The subcellular localization of these enzymes supported the notion that protein deacetylation does not exclusively occur in the nucleus. Indeed, whereas human SIRT6 and SIRT7 are nuclear proteins, SIRT3, SIRT4 and SIRT5 are located in the mitochondria while SIRT1 and SIRT2 can be found both in the nucleus and in the cytoplasm, in a cell- and tissue-dependent manner [7]. Similarly, class IIa members (HDAC4, 5, 7 and 9) shuttle between the nucleus and the cytoplasm through the association with partners such as MEF2 and 14-3-3 proteins which promote their nuclear translocation or their cytoplasmic retention, respectively [8]. Although HDAC6 has been shown to be enriched in active but not silent genes [9], this acetylase is mainly cytoplasmic and promotes the deacetylation of multiple substrates such as α-tubulin, Hsp90, cortactin and peroxiredoxins in this cell compartment [10–15]. Surprisingly, very little information is available regarding the acetylases that promote the post-translational modifications of these cytoplasmic proteins. Yet, recent reports that we will now describe strongly indicate that protein acetylation outside the nucleus play critical roles in multiple processes ranging from cytoskeleton remodelling and cell migration to metabolism and aging, and consequently in diseases such as cancer and neurological disorders.
(De)acetylation in aging and age-related diseases
Caloric restriction has been known for decades to extend life span, but the molecular mechanisms underlying these effects were only recently identified and involve protein deacetylation by sirtuins. This post-translational modification is now seen as a major mechanism by which the activity of multiple substrates is regulated, with key consequences on aging and diseases associated with aging [16]. Indeed, sirtuins have been defined as major players linked to longevity and stress tolerance in budding yeast and other lower eukaryotic organisms [17, 18]. Yeast Sir2 (silent information regulator 2) and orthologs act as anti-aging genes, and increasing their activity extends life span in Saccharomyces cerevisiae (yeast), Caenorhabditis elegans (worms) and Drosophila melanogaster (flies) [19–21]. This key property of sirtuins results from their capacity to act as NAD+-dependent protein deacetylases, and the use of the energic intermediate NAD+ as co-factor appears to be crucial for their role in preventing diseases associated with aging [22, 23]. As a proof for sirtuins acting as key mediators of the beneficial effects of caloric restriction, the increased yeast replicative life span seen upon reduction of glucose is abrogated upon invalidation of the SIR2 gene [24]. Although this life-extending effect of sirtuins partially relies on their ability to deacetylate nuclear histones at various loci including ribosomal DNA, a pathway that reduces the rate of formation of toxic ribosomal circles [25], these deacetylases also target a variety of substrates in the mitochondria which have been strongly linked with aging and age-related diseases. Aging is at least the result of oxidation of macromolecules in cells because of the generation of reactive oxygen species (ROS) by mitochondria. SIRT3, a member synthesized by brown adipose tissue in response to cold, allows reduction of ROS when overexpressed [26].

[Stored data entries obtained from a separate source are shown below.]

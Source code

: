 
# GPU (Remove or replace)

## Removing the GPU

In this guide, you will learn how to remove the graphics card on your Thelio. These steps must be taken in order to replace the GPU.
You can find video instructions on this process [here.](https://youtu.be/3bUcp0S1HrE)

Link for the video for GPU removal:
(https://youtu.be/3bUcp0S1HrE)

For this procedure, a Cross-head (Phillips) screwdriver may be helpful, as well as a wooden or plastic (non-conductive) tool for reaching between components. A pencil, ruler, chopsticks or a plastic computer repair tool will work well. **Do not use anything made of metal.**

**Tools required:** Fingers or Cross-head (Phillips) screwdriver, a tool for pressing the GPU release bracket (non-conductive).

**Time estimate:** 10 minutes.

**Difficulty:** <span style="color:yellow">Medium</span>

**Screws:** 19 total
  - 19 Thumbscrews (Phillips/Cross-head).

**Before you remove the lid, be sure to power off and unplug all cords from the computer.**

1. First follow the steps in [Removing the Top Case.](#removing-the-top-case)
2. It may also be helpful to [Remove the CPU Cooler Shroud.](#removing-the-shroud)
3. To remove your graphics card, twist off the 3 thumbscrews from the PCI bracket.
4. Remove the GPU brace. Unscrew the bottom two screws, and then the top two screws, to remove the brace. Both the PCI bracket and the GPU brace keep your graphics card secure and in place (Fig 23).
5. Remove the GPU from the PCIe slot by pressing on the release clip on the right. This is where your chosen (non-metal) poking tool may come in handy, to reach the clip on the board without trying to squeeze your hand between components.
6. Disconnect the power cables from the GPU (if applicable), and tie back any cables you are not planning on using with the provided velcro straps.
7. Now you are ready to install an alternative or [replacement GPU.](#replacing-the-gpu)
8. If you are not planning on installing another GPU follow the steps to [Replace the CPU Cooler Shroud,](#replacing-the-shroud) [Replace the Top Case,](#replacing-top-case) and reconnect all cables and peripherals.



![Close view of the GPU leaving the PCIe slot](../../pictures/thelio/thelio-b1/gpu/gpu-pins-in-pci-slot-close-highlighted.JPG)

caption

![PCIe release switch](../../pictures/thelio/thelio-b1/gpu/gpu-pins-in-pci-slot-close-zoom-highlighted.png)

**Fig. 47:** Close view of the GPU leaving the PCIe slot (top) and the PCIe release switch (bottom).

The age-dependent atherosclerosis and more specifically the regulation of lipid and cholesterol metabolism involve SIRT1. Indeed, whereas this sirtuin regulates the activity of the nuclear receptor LXR by targeting its deacetylation, a pathway that promotes the reverse cholesterol transport [27], a conditional deletion of SIRT1 in mouse endothelial cells impairs sprouting angiogenesis as well as branching morphogenesis. Genes involved in blood vessel development and vascular remodelling are consequently downregulated (Fig. 1). Moreover, SIRT1 deficiency in endothelial cells impairs the angiogenic response following an ischemic insult, at least in part because of defective forkhead transcription factor Foxo1 deacetylation [28]. Likewise, endothelial nitric oxide synthase (eNOS) has also been described as a substrate of SIRT1 (Fig. 1). In this case, SIRT1 actually promotes endothelium-dependent vasodilatation by deacetylating eNOS [29].

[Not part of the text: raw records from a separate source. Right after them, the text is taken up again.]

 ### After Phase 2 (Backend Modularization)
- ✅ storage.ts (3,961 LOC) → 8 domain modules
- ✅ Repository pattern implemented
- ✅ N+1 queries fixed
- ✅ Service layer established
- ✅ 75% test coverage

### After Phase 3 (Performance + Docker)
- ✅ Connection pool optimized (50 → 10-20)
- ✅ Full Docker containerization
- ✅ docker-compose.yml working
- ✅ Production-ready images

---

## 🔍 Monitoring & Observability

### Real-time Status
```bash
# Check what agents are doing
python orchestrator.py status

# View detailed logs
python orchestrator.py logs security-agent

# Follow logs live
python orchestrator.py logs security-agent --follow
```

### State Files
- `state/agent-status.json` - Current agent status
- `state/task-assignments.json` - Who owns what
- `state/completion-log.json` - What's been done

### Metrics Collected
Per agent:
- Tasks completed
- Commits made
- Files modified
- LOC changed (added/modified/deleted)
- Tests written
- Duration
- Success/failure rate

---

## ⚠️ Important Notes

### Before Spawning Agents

Whereas the ability of sirtuins to regulate cellular senescence remains unclear as conflicting reports have been published on this issue [30–32], recent reports illustrated a role for these deacetylases as modulators of autophagy. When over-expressed, SIRT1 induces basal levels of autophagy by forming a complex with autophagy components (Atg5, -7 and -8) whose deacetylations activate the catabolic process [33]. The relevance of this mechanism is supported by overlapping phenotypes of Sirt1- and Atg5-deficient mice as both of them show an accumulation of damages organelles, disruption of energy homeostasis and early perinatal mortality [33].

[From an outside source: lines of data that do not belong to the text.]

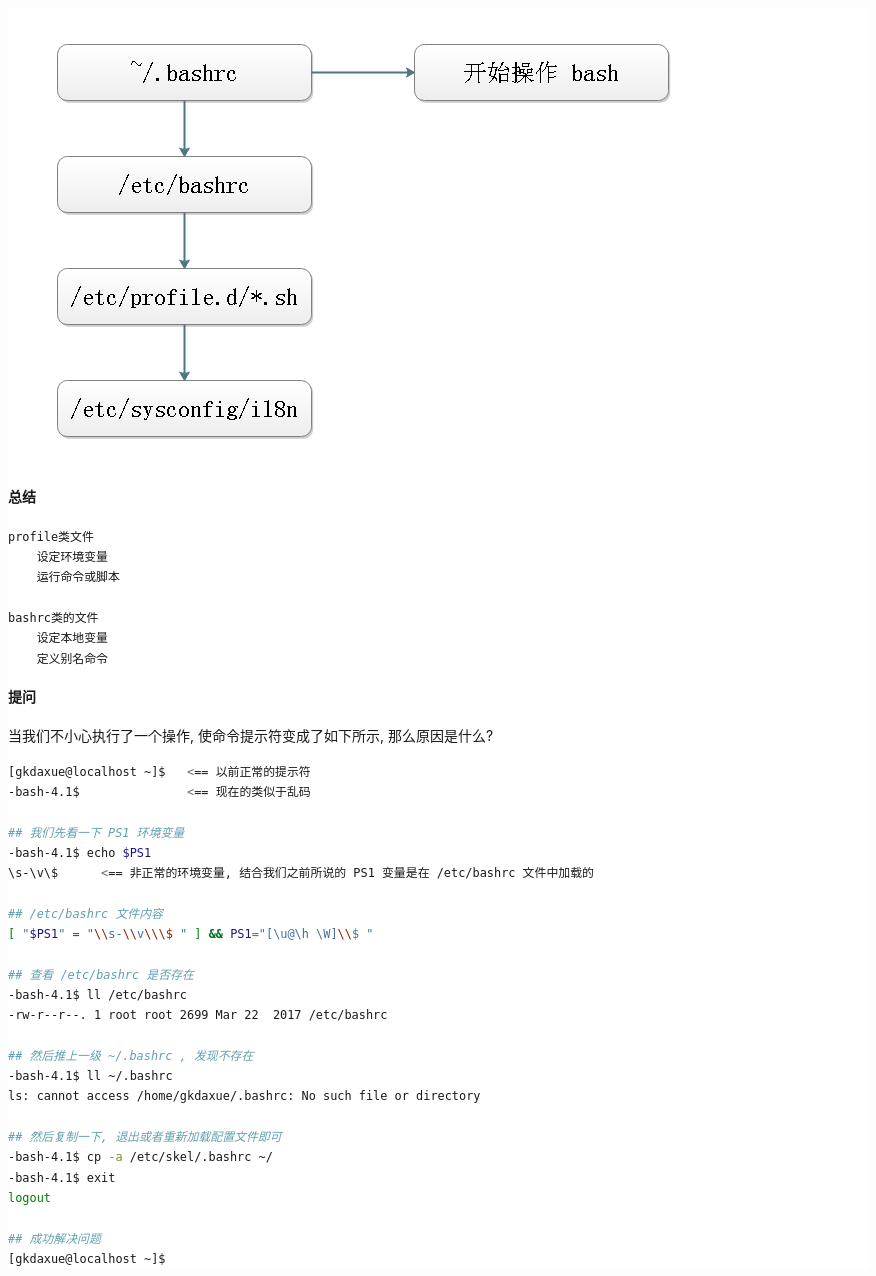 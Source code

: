 ![non-login_shell](https://github.com/gkdaxue/linux/raw/master/image/chapter_A4_0004.png)

#### 总结
```bash
profile类文件
	设定环境变量
	运行命令或脚本

bashrc类的文件
	设定本地变量
	定义别名命令
```

#### 提问
当我们不小心执行了一个操作, 使命令提示符变成了如下所示, 那么原因是什么?
```bash
[gkdaxue@localhost ~]$   <== 以前正常的提示符 
-bash-4.1$               <== 现在的类似于乱码

## 我们先看一下 PS1 环境变量
-bash-4.1$ echo $PS1 
\s-\v\$      <== 非正常的环境变量, 结合我们之前所说的 PS1 变量是在 /etc/bashrc 文件中加载的

## /etc/bashrc 文件内容
[ "$PS1" = "\\s-\\v\\\$ " ] && PS1="[\u@\h \W]\\$ " 

## 查看 /etc/bashrc 是否存在
-bash-4.1$ ll /etc/bashrc 
-rw-r--r--. 1 root root 2699 Mar 22  2017 /etc/bashrc

## 然后推上一级 ~/.bashrc , 发现不存在
-bash-4.1$ ll ~/.bashrc 
ls: cannot access /home/gkdaxue/.bashrc: No such file or directory

## 然后复制一下, 退出或者重新加载配置文件即可
-bash-4.1$ cp -a /etc/skel/.bashrc ~/
-bash-4.1$ exit  
logout

## 成功解决问题
[gkdaxue@localhost ~]$ 
```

The positive effects of sirtuins on aging define them as strong targets for therapeutic purposes in neurodegenerative disorders. This was indeed supported by the beneficial effects of caloric restriction and sirtuin activators such as resveratrol in rodent models of neurodegenerative disorders [21, 34–36]. More specifically, one of the first studies that identified sirtuin activation as a protective mechanism in neurodegenerative disorders took advantage of the Wallerian degeneration slow (wilds) mouse strain. A transacted axon is subjected to a self-destructive degeneration process at its distal portion referred to as “Wallerian degeneration”. The wilds mouse line shows delayed axonal degeneration in response to axonal injury due to SIRT1 activation [37]. SIRT1 levels are actually increased as a protective response to neurodegenerative circumstances seen in rodent models of Alzheimer disease or amyotrophic lateral sclerosis [38]. Increased SIRT1 levels are correlated with a decrease in the acetylation state of p53 and PGC-1α, two substrates of SIRT1. Additional substrates such as Ku70, a protein that sequesters the pro-apoptotic Bax protein away from mitochondria, may also contribute to the neuroprotective effect of SIRT1 (Fig. 1) [38]. In conclusion, protein acetylation is emerging as a key mechanism that regulates aging and aging-related diseases, but there also, a lot of work still has to be done in order to identify the acetylases specifically involved in these processes.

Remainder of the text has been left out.